§ SUPPLIED RECORDS
__________

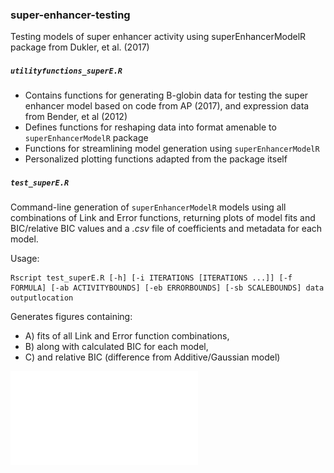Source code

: ### super-enhancer-testing
Testing models of super enhancer activity using superEnhancerModelR package from Dukler, et al. (2017)  
  
##### `utilityfunctions_superE.R`
* Contains functions for generating B-globin data for testing the super enhancer model based on code from AP (2017), and expression data from Bender, et al (2012)  
* Defines functions for reshaping data into format amenable to `superEnhancerModelR` package  
* Functions for streamlining model generation using `superEnhancerModelR`  
* Personalized plotting functions adapted from the package itself  
  
##### `test_superE.R`
Command-line generation of `superEnhancerModelR` models using all combinations of Link and Error functions, returning plots of model fits and BIC/relative BIC values and a _.csv_ file of coefficients and metadata for each model.  
  
Usage:  
```
Rscript test_superE.R [-h] [-i ITERATIONS [ITERATIONS ...]] [-f FORMULA] [-ab ACTIVITYBOUNDS] [-eb ERRORBOUNDS] [-sb SCALEBOUNDS] data outputlocation
```
  
Generates figures containing:  
* A) fits of all Link and Error function combinations, 
* B) along with calculated BIC for each model,
* C) and relative BIC (difference from Additive/Gaussian model)
  
![alt text][fig]

[fig]: dev/superE_Summary_10000iter_2018-09-30.pdf "test_superE.R figure using wap data"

__________

§ WHAT TO WORK ON
All lines from the beginning of the material through the line that holds "et al (2012)", both included, should be returned exactly; please omit any pictures and add no other lines.

§ ANSWER BOX
Source code

: ### super-enhancer-testing
Testing models of super enhancer activity using superEnhancerModelR package from Dukler, et al. (2017)  
  
##### `utilityfunctions_superE.R`
* Contains functions for generating B-globin data for testing the super enhancer model based on code from AP (2017), and expression data from Bender, et al (2012)  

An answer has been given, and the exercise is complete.